For example, I helped an Israeli ngo analyze retailer pricing data (supermarkets must publish prices every day by law). Pandas chokes on data that large, Postgres can handle it but aggregations are very slow. Duckdb is lightning fast.
The traditional alternative I’m familiar with is spark, but it’s such a hassle to setup, expensive to run and not as fast on these kinds of use cases.
I will note that familiarity with Parquet and how columnar engines work is helpful. I have gotten tremendous performance increases when storing the data in a sorted manner in a parquet file, which is ETL overhead.
Still, it’s a very powerful and convenient tool for working with large datasets locally
Think of it as a SQL engine for ad-hoc querying larger-than-memory datasets.
But you(I) wouldn’t use it like a standard db where stuff gets constantly written in, rather like a tool to effectively analyze data that’s already somewhere
I don’t understand what it means. Can someone explain? I don’t get why they put such a complicated claim with unexplained acronyms on their homepage.
When I shop for a db, when should I consider duck DB compared to for example Postgres or MySQL? Or do they compete with arrow or parquet? To me it’s unclear because they don’t say what they compete against.
think of sqlite.
> OLAP
think data warehouse. Columnar for analytical workloads.
If you want something "in-process" then you're probably going to have to decide between sqlite and duckdb.
If your workload is
1) individual fast and frequent read-write operations (OLTP), then you should probably pick sqlite.
2) massive amounts of read-heavy analytical operations (OLAP), then you should probably pick duckdb.
That's the decision process stated as simply as possible, but obviously there might be other options out there to consider.Postgres and MySQL are really better suited for out-of-process (shared server) workloads where multiple clients are interacting with the data and resources/compute. They are both row-based OLTP databases, although I do believe Postgres has an option for both table types (HTAP).
Parquet is a file format, just as Avro, JSON, CSV,... are.

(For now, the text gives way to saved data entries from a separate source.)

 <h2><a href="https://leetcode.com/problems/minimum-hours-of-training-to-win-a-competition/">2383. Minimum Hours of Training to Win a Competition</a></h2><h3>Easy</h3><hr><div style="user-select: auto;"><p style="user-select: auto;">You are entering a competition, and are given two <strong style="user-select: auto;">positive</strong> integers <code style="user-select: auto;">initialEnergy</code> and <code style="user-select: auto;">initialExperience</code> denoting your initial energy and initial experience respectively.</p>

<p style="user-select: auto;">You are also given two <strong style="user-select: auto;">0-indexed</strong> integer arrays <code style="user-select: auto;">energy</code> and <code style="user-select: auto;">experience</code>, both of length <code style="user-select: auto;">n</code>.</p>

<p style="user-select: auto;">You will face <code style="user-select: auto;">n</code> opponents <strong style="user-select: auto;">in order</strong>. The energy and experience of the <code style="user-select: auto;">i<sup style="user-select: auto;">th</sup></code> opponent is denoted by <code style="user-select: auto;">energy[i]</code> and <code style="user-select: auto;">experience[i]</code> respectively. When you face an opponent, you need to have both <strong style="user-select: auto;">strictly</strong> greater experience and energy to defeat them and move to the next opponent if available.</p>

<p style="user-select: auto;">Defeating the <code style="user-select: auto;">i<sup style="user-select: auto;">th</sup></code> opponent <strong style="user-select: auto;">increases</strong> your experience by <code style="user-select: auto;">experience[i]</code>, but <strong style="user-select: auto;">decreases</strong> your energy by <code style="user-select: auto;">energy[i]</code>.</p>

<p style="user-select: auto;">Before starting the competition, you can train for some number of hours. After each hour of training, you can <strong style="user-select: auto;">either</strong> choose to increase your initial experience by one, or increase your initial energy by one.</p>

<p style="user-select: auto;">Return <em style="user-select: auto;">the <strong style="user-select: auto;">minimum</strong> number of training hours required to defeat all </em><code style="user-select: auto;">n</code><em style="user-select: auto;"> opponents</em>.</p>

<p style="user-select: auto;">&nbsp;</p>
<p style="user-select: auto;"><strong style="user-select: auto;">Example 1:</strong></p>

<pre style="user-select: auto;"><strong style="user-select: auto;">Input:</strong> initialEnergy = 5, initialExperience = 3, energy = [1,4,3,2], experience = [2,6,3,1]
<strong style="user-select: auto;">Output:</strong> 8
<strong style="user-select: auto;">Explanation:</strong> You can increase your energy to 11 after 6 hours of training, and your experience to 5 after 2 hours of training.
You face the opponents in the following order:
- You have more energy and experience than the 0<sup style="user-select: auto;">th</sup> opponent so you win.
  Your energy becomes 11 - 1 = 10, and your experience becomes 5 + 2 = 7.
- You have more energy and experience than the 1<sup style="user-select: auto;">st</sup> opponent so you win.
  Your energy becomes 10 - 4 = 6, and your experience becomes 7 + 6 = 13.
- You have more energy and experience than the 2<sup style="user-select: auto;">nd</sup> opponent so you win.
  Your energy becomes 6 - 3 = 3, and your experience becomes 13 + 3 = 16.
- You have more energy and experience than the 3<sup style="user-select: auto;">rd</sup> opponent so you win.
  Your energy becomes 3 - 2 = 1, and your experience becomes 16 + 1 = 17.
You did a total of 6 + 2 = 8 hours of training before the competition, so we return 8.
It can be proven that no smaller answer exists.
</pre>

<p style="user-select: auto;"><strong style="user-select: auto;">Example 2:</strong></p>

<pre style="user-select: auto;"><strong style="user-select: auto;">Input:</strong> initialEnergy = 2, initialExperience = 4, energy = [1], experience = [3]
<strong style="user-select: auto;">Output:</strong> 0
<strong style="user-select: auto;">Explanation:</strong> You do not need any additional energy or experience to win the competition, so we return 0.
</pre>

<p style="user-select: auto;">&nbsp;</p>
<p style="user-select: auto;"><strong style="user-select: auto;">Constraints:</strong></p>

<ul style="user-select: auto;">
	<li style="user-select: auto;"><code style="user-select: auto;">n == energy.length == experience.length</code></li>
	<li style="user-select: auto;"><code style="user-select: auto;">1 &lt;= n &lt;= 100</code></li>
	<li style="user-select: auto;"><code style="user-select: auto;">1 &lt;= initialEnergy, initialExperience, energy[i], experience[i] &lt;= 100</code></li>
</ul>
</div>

Arrow (still grasping this one) is a way that data can be exchanged between systems and processes in such a way that the data is optimized in such a way that doesn't have to go through the extra steps of being shuffled around in memory. For example the data that is returned from a SQL query can be used directly in a Python/Scala/etc dataframe if using Arrow.
I empathize with you about how confusing it all seems, but your curiosity will serve you well. I remember when I was asking these very same questions and it was being led down this road that opened my mind to the world of databases and data engineering.

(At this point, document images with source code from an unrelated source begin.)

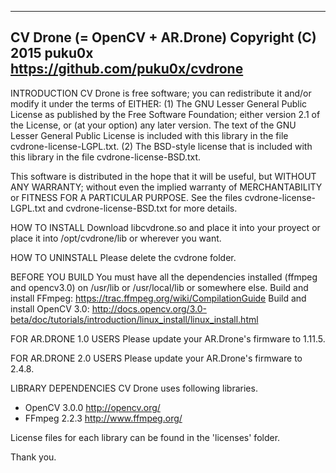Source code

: -----------------------------------------------------------------
 CV Drone (= OpenCV + AR.Drone)
 Copyright (C) 2015 puku0x
 https://github.com/puku0x/cvdrone
-----------------------------------------------------------------

INTRODUCTION
  CV Drone is free software; you can redistribute it and/or
  modify it under the terms of EITHER:
   (1) The GNU Lesser General Public License as published by the Free
       Software Foundation; either version 2.1 of the License, or (at
       your option) any later version. The text of the GNU Lesser
       General Public License is included with this library in the
       file cvdrone-license-LGPL.txt.
   (2) The BSD-style license that is included with this library in
       the file cvdrone-license-BSD.txt.

  This software is distributed in the hope that it will be useful,
  but WITHOUT ANY WARRANTY; without even the implied warranty of
  MERCHANTABILITY or FITNESS FOR A PARTICULAR PURPOSE. See the files
  cvdrone-license-LGPL.txt and cvdrone-license-BSD.txt for more details.

HOW TO INSTALL
   Download libcvdrone.so and place it into your proyect or place it into /opt/cvdrone/lib or wherever you want.

HOW TO UNINSTALL
  Please delete the cvdrone folder.

BEFORE YOU BUILD
  You must have all the dependencies installed (ffmpeg and opencv3.0) on /usr/lib or /usr/local/lib or somewhere else.
  Build and install FFmpeg: https://trac.ffmpeg.org/wiki/CompilationGuide
  Build and install OpenCV 3.0: http://docs.opencv.org/3.0-beta/doc/tutorials/introduction/linux_install/linux_install.html

FOR AR.DRONE 1.0 USERS
  Please update your AR.Drone's firmware to 1.11.5.

FOR AR.DRONE 2.0 USERS
  Please update your AR.Drone's firmware to 2.4.8.

LIBRARY DEPENDENCIES
  CV Drone uses following libraries.
  - OpenCV 3.0.0 <BSD license>
    http://opencv.org/
  - FFmpeg 2.2.3 <LGPL v2.1 license>
    http://www.ffmpeg.org/

  License files for each library can be found in the 'licenses' folder.

Thank you.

Google "olap vs oltp" and when you get that, then google "olap vs oltp vs htap".
Or maybe read "The Log: What every software engineer should know about real-time data's unifying abstraction". I know how lame it sounds, but this article really did change the way I think about data.
https://engineering.linkedin.com/distributed-systems/log-wha...
Now THAT is easy to understand. Thank you.
DuckDB is when you need to do OLAP analysis, and the data fits in a single node (your laptop), but it's too large for plain excel.
technically you can use PG/MySQL/Python+Numpy+Pandas to process those data for that use case as well, but DuckDB does it easier/faster most of the time.
If you are a data analyst, analysing a lot of data, which isn't updated in real time, where you'd have to do joins, aggregates which are usually column wise functions, you'd use something like a OLAP db, where duckdb is great for that!
It's like Sqlite(OLTP) but for OLAP.
Meta comment: it's fascinating to me that so many people seem to have never heard of OLAP databases.
Not in the utterly pedestrian CRUD apps I write, anyway.
I find this 'support for pluggable database engines' intriguing. Not least because I can then claim to have used all of the database engines in anger :-)
(I know that it is probably a dumb question due to the following, but I asked anyway: https://en.wikipedia.org/wiki/SQL#Interoperability_and_stand...)
Checkout Postgres Foreign Data Wrappers. That might be the most well known approach for accessing one database through another. The Supabase team wrote an interesting piece about this recently.
https://supabase.com/blog/postgres-foreign-data-wrappers-rus...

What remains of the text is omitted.